--- RECORDS TO PROCESS ---

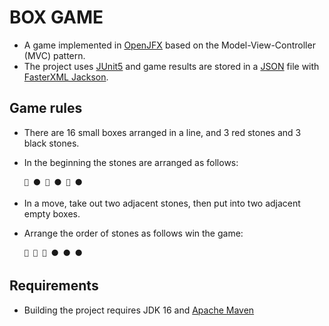 # BOX GAME

- A game implemented in [OpenJFX](https://openjfx.io/) based on the Model-View-Controller (MVC) pattern.
- The project uses [JUnit5](https://junit.org/junit5/) and game results are stored in a [JSON](https://www.json.org/json-en.html) file with [FasterXML Jackson](https://github.com/FasterXML/jackson/).



## Game rules
- There are 16 small boxes arranged in a line, and 3 red stones and 3 black stones.


- In the beginning the stones are arranged as follows:

      🔴 ⚫️ 🔴 ⚫ 🔴 ⚫

- In a move, take out two adjacent stones, then put into two adjacent empty boxes.


- Arrange the order of stones as follows win the game:

      🔴 🔴 🔴 ⚫️ ⚫ ⚫



## Requirements
- Building the project requires JDK 16 and [Apache Maven](https://maven.apache.org/)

---

WHAT NEEDS TO BE DONE: Output only the lines from the one that contains "- There are" through the final line of the records, exactly as given.

RESPONSE TO THIS EXERCISE:
- There are 16 small boxes arranged in a line, and 3 red stones and 3 black stones.


- In the beginning the stones are arranged as follows:

      🔴 ⚫️ 🔴 ⚫ 🔴 ⚫

- In a move, take out two adjacent stones, then put into two adjacent empty boxes.


- Arrange the order of stones as follows win the game:

      🔴 🔴 🔴 ⚫️ ⚫ ⚫



## Requirements
- Building the project requires JDK 16 and [Apache Maven](https://maven.apache.org/)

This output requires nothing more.